All things being equal, November 2013 wasn't the best month for sports in the state of Oregon.
On Nov. 7, down in Palo Alto, Calif., the University of Oregon Ducks football team, as viable a candidate for the BCS Championship Game as there was in college football this season, was steamrolled by the muscular running game of the Stanford Cardinal, ending their bid for the natty.
Then, on the 23rd, the Beavers of Oregon State University, bowl-eligible but a far cry from great this collegiate football season, gave up a whopping 692 total yards of offense and 69 points at home against the Washington Huskies in what has been called the most embarrassing loss in the program's history—a program, it should be noted, that went 28 seasons in a row without posting a winning record.
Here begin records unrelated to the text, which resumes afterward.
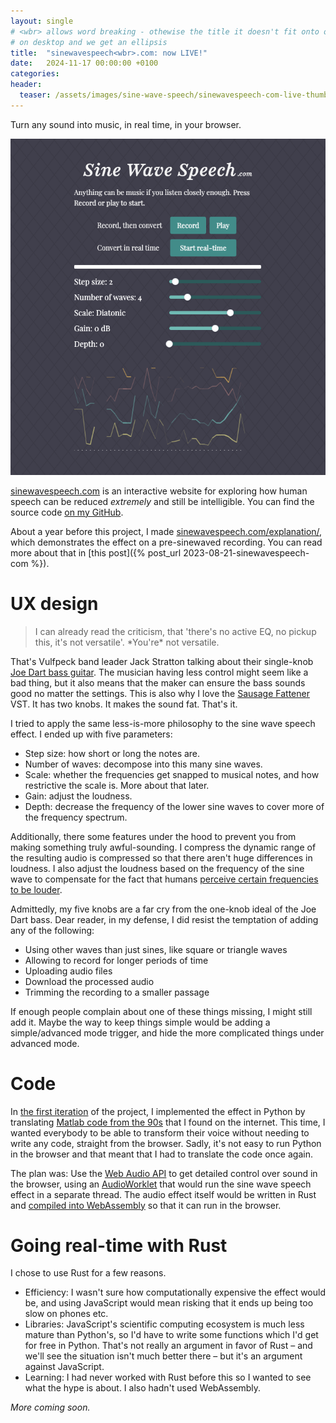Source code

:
 ```yaml
---
layout: single
# <wbr> allows word breaking - othewise the title it doesn't fit onto one line
# on desktop and we get an ellipsis
title:  "sinewavespeech<wbr>.com: now LIVE!"
date:   2024-11-17 00:00:00 +0100
categories:
header:
  teaser: /assets/images/sine-wave-speech/sinewavespeech-com-live-thumbnail.png
---
```


Turn any sound into music, in real time, in your browser.

[![](/assets/images/sine-wave-speech/sws-live-screenshot.png)](https://sinewavespeech.com)

[sinewavespeech.com](https://sinewavespeech.com) is an interactive website for exploring how human speech can be reduced *extremely* and still be intelligible.
You can find the source code [on my GitHub](https://github.com/vvolhejn/sine_wave_speech).

About a year before this project, I made [sinewavespeech.com/explanation/](https://sinewavespeech.com/explanation/),
which demonstrates the effect on a pre-sinewaved recording.
You can read more about that in [this post]({% post_url 2023-08-21-sinewavespeech-com %}).

# UX design

> I can already read the criticism, that 'there's no active EQ, no pickup this, it's not versatile'. \*You're\* not versatile.

That's Vulfpeck band leader Jack Stratton talking about their single-knob [Joe Dart bass guitar](https://youtu.be/9eOF7t4HgjE?t=49).
The musician having less control might seem like a bad thing, but it also means that the maker can ensure the bass sounds good no matter the settings.
This is also why I love the [Sausage Fattener](https://youtu.be/jHFzfZl6NQQ?t=63) VST.
It has two knobs. It makes the sound fat. That's it.

I tried to apply the same less-is-more philosophy to the sine wave speech effect.
I ended up with five parameters:
- Step size: how short or long the notes are.
- Number of waves: decompose into this many sine waves.
- Scale: whether the frequencies get snapped to musical notes, and how restrictive the scale is. More about that later.
- Gain: adjust the loudness.
- Depth: decrease the frequency of the lower sine waves to cover more of the frequency spectrum.

Additionally, there some features under the hood to prevent you from making something truly awful-sounding.
I compress the dynamic range of the resulting audio is compressed so that there aren't huge differences in loudness.
I also adjust the loudness based on the frequency of the sine wave to compensate for the fact that humans
[perceive certain frequencies to be louder](https://en.wikipedia.org/wiki/A-weighting).

Admittedly, my five knobs are a far cry from the one-knob ideal of the Joe Dart bass.
Dear reader, in my defense, I did resist the temptation of adding any of the following:
- Using other waves than just sines, like square or triangle waves
- Allowing to record for longer periods of time
- Uploading audio files
- Download the processed audio
- Trimming the recording to a smaller passage

If enough people complain about one of these things missing, I might still add it.
Maybe the way to keep things simple would be adding a simple/advanced mode trigger,
and hide the more complicated things under advanced mode.

# Code

In [the first iteration](https://sinewavespeech.com/explanation/) of the project, I implemented the effect in Python by translating [Matlab code from the 90s](https://github.com/vvolhejn/sine_wave_speech/tree/main/matlab_code_archive) that I found on the internet.
This time, I wanted everybody to be able to transform their voice without needing to write any code, straight from the browser.
Sadly, it's not easy to run Python in the browser and that meant that I had to translate the code once again.

The plan was: Use the [Web Audio API](https://developer.mozilla.org/en-US/docs/Web/API/Web_Audio_API) to get detailed control over sound in the browser,
using an [AudioWorklet](https://developer.mozilla.org/en-US/docs/Web/API/Web_Audio_API/Using_AudioWorklet) that would run the sine wave speech effect in a separate thread.
The audio effect itself would be written in Rust and [compiled into WebAssembly](https://rustwasm.github.io/book/) so that it can run in the browser.

# Going real-time with Rust

<!-- https://www.toptal.com/webassembly/webassembly-rust-tutorial-web-audio -->

I chose to use Rust for a few reasons.
- Efficiency: I wasn't sure how computationally expensive the effect would be, and using JavaScript would mean risking that it ends up being too slow on phones etc.
- Libraries: JavaScript's scientific computing ecosystem is much less mature
  than Python's, so I'd have to write some functions which I'd get for free in
  Python. That's not really an argument in favor of Rust – and we'll see the
  situation isn't much better there – but it's an argument against JavaScript.
- Learning: I had never worked with Rust before this so I wanted to see what the hype is about. I also hadn't used WebAssembly.

_More coming soon._

<!-- ## The Amerustacean Dream

Remember how I said that JavaScript is way behind Python when it comes to scientific computing?
As it turns out, so is Rust (a language that is 20 years younger). Who knew!
 -->

<!-- the iphone silence issue -->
Also, on the 10th, the Portland Timbers fell 4-2 at the hands of Real Salt Lake down in Salt Lake City, Utah. Fourteen days later, on the 24th, the Timbers lost again, this time at home, this time by a goal to nil. This second loss ended the Timbers miracle season that included a run to the top of the Western Conference table and a playoff series victory over the Seattle Sounders.
While all this losing was happening, though, there was something else going on. The Portland Trail Blazers, arguably the city's most important sports team, was winning. And they were winning a lot.
The month of November 2013 began for the Blazers with a victory in Denver, something the team hasn't done in any of the seven seasons LaMarcus Aldridge has been on the roster. The Blazers then went on to win their home opener against the defending Western Conference champion San Antonio Spurs. Portland lost on the 5th to the Rockets, but then ripped off 11 straight victories, not losing again until their final tilt of the first full month of the 2013-14 NBA season.
By their final day of November, the Blazers' were owners of the second best record in the Western Conference, the top spot in the hyper competitive Northwest Division, and the same record as the two-time defending world champion Miami Heat.
The kind of winning streak the just ended for the Blazers and the kind of opening month the team has had leads to two questions. 1) How did it happen? 2) What does it all mean?
The reasons why the Blazers blew up in their first full month are myriad. Their improved bench has been noted repeatedly. The blistering hot shooting of Wesley Matthews has also been mentioned. One thing that hasn't gotten the level of play it deserves is the addition and outstanding start of Robin Lopez.
J.J. Hickson was last season's odd man out, playing the wrong position, and kind of gumming up the works for the Blazers' otherwise pretty incredible starting unit. This season, Lopez has done the type of things at the center position that Hickson could have only dreamt about.
Lopez is averaging career highs in both rebounds and minutes played. In November, the Blazers' new center had a 16-rebound night against Chicago, a 15-rebound outing against one of his former teams, the Phoenix Suns, and four additional 10-rebound nights.
The play of Lopez hasn't just been about Lopez, though. With a real center doing what real centers do, LaMarcus Aldridge has been free to have just about the most outstanding start of his career.
"It's good it's definitely what we needed," Aldridge said of his new front-court mate. "Since day one, since they told me [Lopez] was here, I've been happy about it. Him being physical and trying to control the paint. That's what every team needs."
Robin Lopez isn't the only why, but he's part of the why. But what about the "what does it all mean"?
As can be expected with some Blazer fans, the second loss in Phoenix in just about a month led some to speculate that 11 wins in a row was not indicative of what this Blazer team is going to be in 2013-14.
Certainly, the national bandwagon should get a little lighter now that the Blazers have returned to earth—over the course of the streak they reached as high as number three in one of the more reputable national power rankings—but to insinuate that Portland's run was a fluke seems a bit ludicrous. And history, both recent and distant, backs that up.
The last time this team made the playoffs, in 2010-11, the Blazers followed up a 3-0 October with a 5-9 November. The Blazers lost four straight games on the road during the first full month of that season. That Blazer team, you might recall, finished with 48 wins and managed to beat the future NBA champs two times in the first round of the playoffs.
You have to go back even further to find a November like the one the '13-14 Blazers just finished. In 1999-2000, the Blazers finished their first full month with a record of 13-3, a franchise-high for wins in November that the team just tied. In 1990-91, the Blazers won 11 straight to start the season, and finished November with 12 wins and only a single loss.
The 1999-2000 Blazers won 59 games and finished one game shy of the NBA Finals. The '90-91 Blazers set a franchise record with 63 wins, but ran into a Magic Johnson-led LA Laker squad in the Western Conference Finals (who themselves ran into a Michael Jordan-led Chicago Bulls who were about to start the first of two three-peats in the 1990s).
So two of the best seasons in Blazer franchise history started with the kind of Novembers that this Blazer team closed the door on in Phoenix last week. Does that mean that this Blazer team is headed for close to 60 wins and the Conference Finals? It's way too early to tell, but what is clear is that this team just might be something special.
And if it turns out to be not so special, we'll always have November.